Last month Airbus Ventures also backed Japanese lunar exploration robotics startup ispace, which is planning to send a lunar lander to the moon on a SpaceX Falcon 9 in the second half of 2022.

This week Q-CTRL became a founding tenant of the new Quantum Terminal startup hub at Sydney’s Tech Central, is developing space-qualified quantum sensors via the Moon-to-Mars supply chain capability program and through the Seven Sisters Consortium led by Fleet Space.

Its quantum sensing clients include Advanced Navigation, Australian Department of Defence, Air Force Research Lab, and Australian Space Agency.

The fresh capital will support the team’s growing quantum control efforts and enable new data-as-a-service markets powered by quantum sensing.

Airbus Ventures Partner Dr Lewis Pinault said Q-CTRL enables speed and agility at a moment of rapid acceleration for the quantum industry.

“At Airbus Ventures, we’re particularly excited about the team’s widening span of advanced applications and solutions, including lunar development, geospatial intelligence, and Earth observation, all increasingly critical in the global effort to address the accelerating planetary system crises we now face,” he said.

Professor Biercuk said Q-CTRL’s vision has always been to enable all applications of quantum technology,.

“This new fundraise is critical in realizing our mission to deliver real value to the space, defense, and commercial sectors,” he said

“The team is thrilled to be leveraging our expertise to boost sensor performance in real field environments by orders of magnitude.”

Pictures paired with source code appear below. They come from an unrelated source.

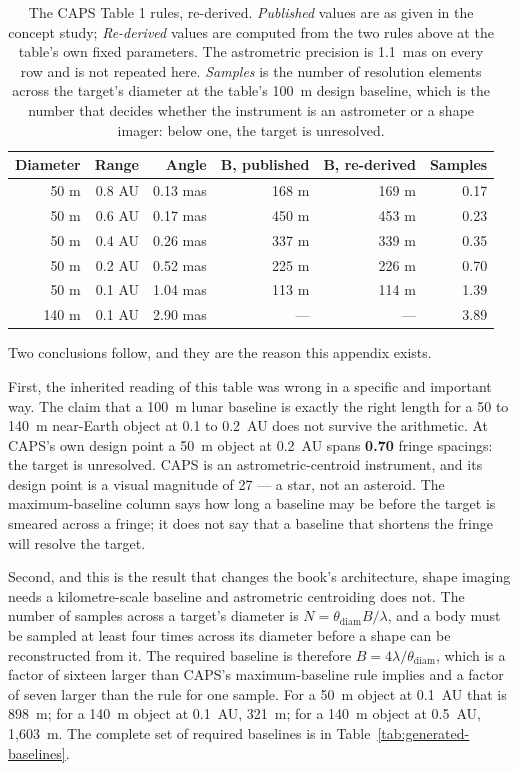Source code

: \begin{table}[!htbp]
\centering
\footnotesize
\caption{The CAPS Table 1 rules, re-derived. \emph{Published} values are as
given in the concept study; \emph{Re-derived} values are computed from the
two rules above at the table's own fixed parameters. The astrometric
precision is 1.1~mas on every row and is not repeated here. \emph{Samples} is the
number of resolution elements across the target's diameter at the table's
100~m design baseline, which is the number that decides whether the
instrument is an astrometer or a shape imager: below one, the target is
unresolved.}
\label{tab:caps-rederivation}
\begin{tabular}{@{}rrrrrr@{}}
\toprule
\rowcolor{panel}
\textbf{Diameter} & \textbf{Range} & \textbf{Angle} & \textbf{B, published} &
\textbf{B, re-derived} & \textbf{Samples} \\
\midrule
50 m & 0.8 AU & 0.13 mas & 168 m & 169 m & 0.17 \\
50 m & 0.6 AU & 0.17 mas & 450 m & 453 m & 0.23 \\
50 m & 0.4 AU & 0.26 mas & 337 m & 339 m & 0.35 \\
50 m & 0.2 AU & 0.52 mas & 225 m & 226 m & 0.70 \\
\rowcolor{panel}
50 m & 0.1 AU & 1.04 mas & 113 m & 114 m & 1.39 \\
140 m & 0.1 AU & 2.90 mas & --- & --- & 3.89 \\
\bottomrule
\end{tabular}
\end{table}

Two conclusions follow, and they are the reason this appendix exists.

First, the inherited reading of this table was wrong in a specific and
important way. The claim that a 100~m lunar baseline is exactly the right
length for a 50 to 140~m near-Earth object at 0.1 to 0.2~AU does not
survive the arithmetic. At CAPS's own design point a 50~m object at
0.2~AU spans \textbf{0.70} fringe spacings: the target is unresolved. CAPS
is an astrometric-centroid instrument, and its design point is a visual
magnitude of 27 --- a star, not an asteroid. The maximum-baseline column
says how long a baseline may be before the target is smeared across a
fringe; it does not say that a baseline that shortens the fringe will
resolve the target.

Second, and this is the result that changes the book's architecture, shape
imaging needs a kilometre-scale baseline and astrometric centroiding does
not. The number of samples across a target's diameter is
\(N = \theta_{\mathrm{diam}} B / \lambda\), and a body must be sampled at
least four times across its diameter before a shape can be reconstructed
from it. The required baseline is therefore \(B = 4\lambda/\theta_{\mathrm{diam}}\),
which is a factor of sixteen larger than CAPS's maximum-baseline rule
implies and a factor of seven larger than the rule for one sample. For a
50~m object at 0.1~AU that is 898~m; for a 140~m object at 0.1~AU, 321~m;
for a 140~m object at 0.5~AU, 1,603~m. The complete set of required
baselines is in Table~\ref{tab:generated-baselines}.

The company now has offices in Sydney, Los Angeles, and Berlin. It tackles a fundamental challenge in quantum technology – hardware error and instability. That quantum control infrastructure software delivers the highest performance error-suppressing techniques globally, and provides a unique capability accelerating the pathway to the first useful quantum computers.